Sunday, August 9, 2015

Are There Any Statistics on the Misuse or Misinterpretation of Statistics?

The other day, Duque bemoaned the fact that Drew was hitting away into the shift with a man on first, when a bunt may obviously have been called for (Drew being Drew).

Walter, an astute commenter, replied thusly:

duque--read the relevant literature on this. It's well established by now that even when a sacrifice bunt succeeds, the likelihood of scoring a run is REDUCED. Yes--the chances of scoring a run become SMALLER WHEN THE SACRIFICE SUCCEEDS AND YOU HAVE ADVANCED THE RUNNER because the additional out decreases scoring chances more than the advancing of the runners increases it. This may seem counterintuitive, but the result is based on a computer analysis of gazillions of baseball games since the beginning of recorded time. The first such run expectancy chart appeared in The Hidden Game of Baseball in 1984 and has been reconfirmed by every statistical analysis since then. It might be useful for the presiding minds of this blog to acquaint themselves with the rudiments of advanced analysis to avoid sounding just like the daily sportswriting dolts they so acridly condescend to.
August 9, 2015 at 1:15 AM

And this brings up an amazingly overlooked point about the increased use of statistics in the analysis of baseball, and how they can easily be misused, misconstrued and otherwise mishandled if not in the hands of somebody mathematical who really knows what they're doing. (Not a comment on Walter, but on his sources.)

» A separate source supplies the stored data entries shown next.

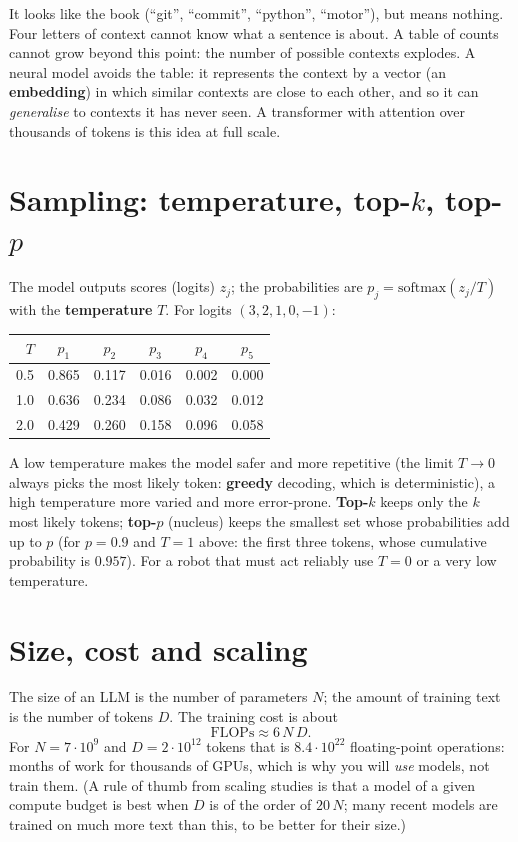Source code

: It looks like the book (``git'', ``commit'', ``python'', ``motor''), but means nothing. Four letters of context cannot know what a sentence is about. A table of counts cannot grow beyond this point: the number of possible contexts explodes. A neural model avoids the table: it represents the context by a vector (an \textbf{embedding}) in which similar contexts are close to each other, and so it can \emph{generalise} to contexts it has never seen. A transformer with attention over thousands of tokens is this idea at full scale.

\section*{Sampling: temperature, top-$k$, top-$p$}
The model outputs scores (logits) $z_j$; the probabilities are $p_j=\mathrm{softmax}(z_j/T)$ with the \textbf{temperature} $T$. For logits $(3,2,1,0,-1)$:
\begin{center}
\renewcommand{\arraystretch}{1.2}
\begin{tabular}{r|ccccc}
$T$ & $p_1$ & $p_2$ & $p_3$ & $p_4$ & $p_5$\\ \hline
0.5 & 0.865 & 0.117 & 0.016 & 0.002 & 0.000\\
1.0 & 0.636 & 0.234 & 0.086 & 0.032 & 0.012\\
2.0 & 0.429 & 0.260 & 0.158 & 0.096 & 0.058\\
\end{tabular}
\end{center}
A low temperature makes the model safer and more repetitive (the limit $T\to0$ always picks the most likely token: \textbf{greedy} decoding, which is deterministic), a high temperature more varied and more error-prone. \textbf{Top-$k$} keeps only the $k$ most likely tokens; \textbf{top-$p$} (nucleus) keeps the smallest set whose probabilities add up to $p$ (for $p=0.9$ and $T=1$ above: the first three tokens, whose cumulative probability is $0.957$). For a robot that must act reliably use $T=0$ or a very low temperature.

\section*{Size, cost and scaling}
The size of an LLM is the number of parameters $N$; the amount of training text is the number of tokens $D$. The training cost is about
\[
\text{FLOPs}\approx6\,N\,D.
\]
For $N=7\cdot10^{9}$ and $D=2\cdot10^{12}$ tokens that is $8.4\cdot10^{22}$ floating-point operations: months of work for thousands of GPUs, which is why you will \emph{use} models, not train them. (A rule of thumb from scaling studies is that a model of a given compute budget is best when $D$ is of the order of $20\,N$; many recent models are trained on much more text than this, to be better for their size.)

There is a reason that there is an old saying that there are three kinds of lies--lies, damned lies, and statistics. Statistics are easily misinterpreted and manipulated (I've been in advertising and marketing for almost 40 years, trust me on that last one). Statistics also are not always right because they are not always measuring the specifics of a particular situation. 

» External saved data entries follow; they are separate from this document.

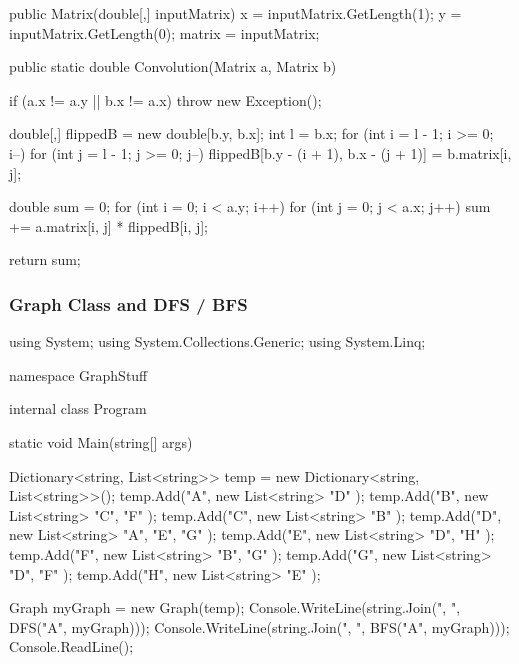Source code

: \begin{flushleft}
\begin{cscode}
{{        public Matrix(double[,] inputMatrix)
        {
            x = inputMatrix.GetLength(1);
            y = inputMatrix.GetLength(0);
            matrix = inputMatrix;
        }

        public static double Convolution(Matrix a, Matrix b)
        {
            if (a.x != a.y || b.x != a.x) throw new Exception();

            double[,] flippedB = new double[b.y, b.x];
            int l = b.x;
            for (int i = l - 1; i >= 0; i--)
            {
                for (int j = l - 1; j >= 0; j--)
                {
                    flippedB[b.y - (i + 1), b.x - (j + 1)] = b.matrix[i, j];
                }
            }


            double sum = 0;
            for (int i = 0; i < a.y; i++)
            {
                for (int j = 0; j < a.x; j++)
                {
                    sum += a.matrix[i, j] * flippedB[i, j];
                }
            }

            return sum;
        }
    }
}
    \end{cscode}
\pagebreak
    \subsubsection{Graph Class and DFS / BFS}
    \begin{cscode}
using System;
using System.Collections.Generic;
using System.Linq;

namespace GraphStuff
{
    internal class Program
    {
        static void Main(string[] args)
        {
            Dictionary<string, List<string>> temp = new Dictionary<string, List<string>>();
            temp.Add("A", new List<string>
            {
                "D"
            });
            temp.Add("B", new List<string>
            {
                "C", "F"
            });
            temp.Add("C", new List<string>
            {
                "B"
            });
            temp.Add("D", new List<string>
            {
                "A", "E", "G"
            });
            temp.Add("E", new List<string>
            {
                "D", "H"
            });
            temp.Add("F", new List<string>
            {
                "B", "G"
            });
            temp.Add("G", new List<string>
            {
                "D", "F"
            });
            temp.Add("H", new List<string>
            {
                "E"
            });

            Graph myGraph = new Graph(temp);
            Console.WriteLine(string.Join(", ", DFS("A", myGraph)));
            Console.WriteLine(string.Join(", ", BFS("A", myGraph)));
            Console.ReadLine();
        }

}}
\end{cscode}
\end{flushleft}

Consider the most basic stat: the batting average. If Drew is hitting .190 and is facing a shift because he consistently pulls the ball even with outside pitches, statistically he likely has a less than 19 out of 100 chance of getting a hit. This means that he could not only make an out that leaves the runner at first, but that he could hit into a double play and erase the runner. Whereas, if he can successfully bunt in the opposite direction of the shift, he not only moves the runner into scoring position but has a better than 19/100 chance of reaching base himself. Statistics show that he should bunt in that situation.

With runners on first and second, or even with a runner on second with the out, the batter becomes Ellsbury, who has a 28/100 chance of getting a hit overall (although his more recent performance statistics have been worse), which is better than Drew's chances if he does not bunt.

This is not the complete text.